# audio sgranato

## manang

salve, non so cosa cercare, però l'audio nel mio sistema è sgranato.

la mia scheda è una integrata. 

ditemi cosa devo postare per aiutare a trovare una soluzione.

grazie mille per l'aiuto

----------

## darkmanPPT

beh, come minimo dovresti dire 

1) che scheda hai

2) ha sempre dato questo problema? se no, quando s'è verificato?

3) che versione dei driver alsa usi?

in che senso "sgranata"?

----------

## manang

allora

la scheda audio che vedo con il comando lspci è:

00:02.7 Multimedia audio controller: Silicon Integrated Systems [SiS] AC'97 Sound Controller (rev a0)

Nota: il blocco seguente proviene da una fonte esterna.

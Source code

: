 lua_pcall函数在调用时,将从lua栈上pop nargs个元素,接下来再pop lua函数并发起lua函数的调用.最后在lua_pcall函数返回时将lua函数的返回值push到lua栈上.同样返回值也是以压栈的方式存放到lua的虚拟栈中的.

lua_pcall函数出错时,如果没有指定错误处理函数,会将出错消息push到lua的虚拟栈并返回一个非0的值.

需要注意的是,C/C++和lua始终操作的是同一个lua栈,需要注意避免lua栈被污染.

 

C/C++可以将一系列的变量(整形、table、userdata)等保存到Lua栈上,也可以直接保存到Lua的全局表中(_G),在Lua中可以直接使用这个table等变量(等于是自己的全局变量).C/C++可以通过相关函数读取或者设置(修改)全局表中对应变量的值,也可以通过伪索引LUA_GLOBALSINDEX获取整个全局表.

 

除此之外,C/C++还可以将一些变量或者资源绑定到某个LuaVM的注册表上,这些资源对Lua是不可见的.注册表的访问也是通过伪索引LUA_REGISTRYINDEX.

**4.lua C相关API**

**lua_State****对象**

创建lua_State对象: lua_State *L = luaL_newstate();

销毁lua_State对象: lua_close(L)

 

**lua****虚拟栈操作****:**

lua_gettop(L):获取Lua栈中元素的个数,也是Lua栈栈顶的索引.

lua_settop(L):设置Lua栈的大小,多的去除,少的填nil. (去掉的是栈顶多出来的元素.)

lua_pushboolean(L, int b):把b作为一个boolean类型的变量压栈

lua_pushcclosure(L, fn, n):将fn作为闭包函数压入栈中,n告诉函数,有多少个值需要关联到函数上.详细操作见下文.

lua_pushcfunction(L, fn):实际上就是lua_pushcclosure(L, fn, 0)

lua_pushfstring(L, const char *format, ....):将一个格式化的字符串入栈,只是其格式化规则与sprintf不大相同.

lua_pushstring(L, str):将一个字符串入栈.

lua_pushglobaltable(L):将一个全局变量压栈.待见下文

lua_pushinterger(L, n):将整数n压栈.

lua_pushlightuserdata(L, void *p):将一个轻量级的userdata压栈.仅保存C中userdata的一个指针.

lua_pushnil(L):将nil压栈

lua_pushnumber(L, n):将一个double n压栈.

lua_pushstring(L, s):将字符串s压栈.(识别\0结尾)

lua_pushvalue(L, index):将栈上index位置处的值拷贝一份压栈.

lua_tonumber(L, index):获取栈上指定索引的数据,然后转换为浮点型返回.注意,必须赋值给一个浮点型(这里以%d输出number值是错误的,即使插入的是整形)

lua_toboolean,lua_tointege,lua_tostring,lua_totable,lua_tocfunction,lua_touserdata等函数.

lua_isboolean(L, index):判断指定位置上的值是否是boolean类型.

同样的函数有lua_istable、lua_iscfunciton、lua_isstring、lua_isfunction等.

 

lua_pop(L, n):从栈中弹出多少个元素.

sotto windows va tutto liscio, sotto linux sembra come se le cuffie o le casse siano rotte, quindi ci sono quelle vibrazioni che non dovrebbero esserci.

la versione è 1.0.16

----------

## darkmanPPT

Guarda sul sito di alsa e controlla se c'è la tua scheda tra quelle supportate.

Se non c'è, allora hai già scoperto il problema.

se c'è... uhm.. sarebbe da indagare di più!

ma che chipset ha la tua sheda audio?

----------

## MajinJoko

un consiglio terra terra, prova ad abbassare un pelino il livello denominato PCM. Se è al massimo, tende a distorcere.

 :Rolling Eyes: 

----------